Another misunderstanding implicit in Bauer's book is the idea that scientists think science is working toward some sort of objective truth, or that there are absolute laws of nature that science is incrementally getting closer and closer to unraveling. But what science really does is extend our ability to manipulate the environment to our advantage (or in some cases, to our disadvantage). Science allows us to see further into the past, into the cosmos, into the very small. The idea that science could actually discover the ultimate laws of the universe is really a popular misunderstanding not believed in by most scientists today. In a sense it's a holdover from the "clockwork universe" concept derived from Newtonian mechanics that ended with relativity and quantum mechanics.
Belief in absolute knowledge or ultimate law is anathema to science, and is instead the stuff of religion. I believe Bauer knows this, but for some reason didn't find it convenient to present that view in this book. I wonder why. I also wonder why he believes in the Loch Ness monster. He mentions Nessie several times in the text, but never gives a hint as to why he would believe in something seemingly so unlikely. Perhaps he is saving that for a revision of his opus on the subject from 1986.

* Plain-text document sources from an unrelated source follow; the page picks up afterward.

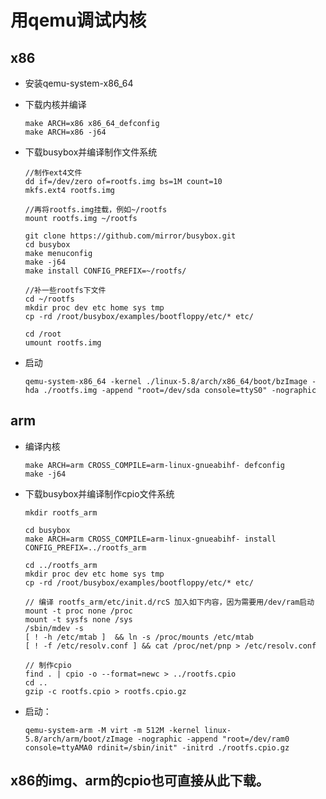 # 用qemu调试内核

## x86

+ 安装qemu-system-x86_64
+ 下载内核并编译

      make ARCH=x86 x86_64_defconfig
      make ARCH=x86 -j64

+ 下载busybox并编译制作文件系统

      //制作ext4文件
      dd if=/dev/zero of=rootfs.img bs=1M count=10
      mkfs.ext4 rootfs.img
      
      //再将rootfs.img挂载，例如~/rootfs
      mount rootfs.img ~/rootfs
      
      git clone https://github.com/mirror/busybox.git
      cd busybox
      make menuconfig
      make -j64
      make install CONFIG_PREFIX=~/rootfs/
      
      //补一些rootfs下文件
      cd ~/rootfs
      mkdir proc dev etc home sys tmp
      cp -rd /root/busybox/examples/bootfloppy/etc/* etc/
      
      cd /root
      umount rootfs.img

+ 启动

      qemu-system-x86_64 -kernel ./linux-5.8/arch/x86_64/boot/bzImage -hda ./rootfs.img -append "root=/dev/sda console=ttyS0" -nographic
      
  
## arm

+ 编译内核

      make ARCH=arm CROSS_COMPILE=arm-linux-gnueabihf- defconfig
      make -j64
      
+ 下载busybox并编译制作cpio文件系统

      mkdir rootfs_arm
      
      cd busybox
      make ARCH=arm CROSS_COMPILE=arm-linux-gnueabihf- install CONFIG_PREFIX=../rootfs_arm
      
      cd ../rootfs_arm
      mkdir proc dev etc home sys tmp
      cp -rd /root/busybox/examples/bootfloppy/etc/* etc/
      
      // 编译 rootfs_arm/etc/init.d/rcS 加入如下内容，因为需要用/dev/ram启动
      mount -t proc none /proc
      mount -t sysfs none /sys
      /sbin/mdev -s
      [ ! -h /etc/mtab ]  && ln -s /proc/mounts /etc/mtab
      [ ! -f /etc/resolv.conf ] && cat /proc/net/pnp > /etc/resolv.conf
      
      // 制作cpio
      find . | cpio -o --format=newc > ../rootfs.cpio
      cd ..
      gzip -c rootfs.cpio > rootfs.cpio.gz
      
+ 启动：

      qemu-system-arm -M virt -m 512M -kernel linux-5.8/arch/arm/boot/zImage -nographic -append "root=/dev/ram0 console=ttyAMA0 rdinit=/sbin/init" -initrd ./rootfs.cpio.gz
      
## x86的img、arm的cpio也可直接从此下载。

      
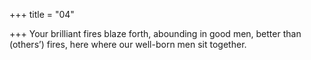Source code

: +++
title = "04"

+++
Your brilliant fires blaze forth, abounding in good men, better than  (others’) fires,
here where our well-born men sit together.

The really strange thing about this book is that sometimes Professor Bauer indicates that he does understand what science is about, as for example on page 68 he writes, "Scientific theories are very useful, but they are not true." This is exactly right. More saliently, we can add, even if they were "true" how would we know it? We only know what works, what is "useful." Science works and is very useful indeed. In fact, one of the glaring failings of this book is to spend two hundred and thirty-some pages denigrating science without giving the slightest hint of anything better, or indeed of anything nearly as good.
So what he's done is set up a straw man (a misconception of what science is, its methods, and its presumption) and then shoot it down. This is a familiar tactic usually employed by New Age pundits or postmodernist socialists. It is rare in professors of chemistry.
Despite all this I think Bauer makes many valid points and serves a public good in drawing our attention to the limitations of science. Clearly science in not in any sense a way of deriving concepts of good and bad or distinguishing right from wrong. Sometimes it is good to be reminded of that.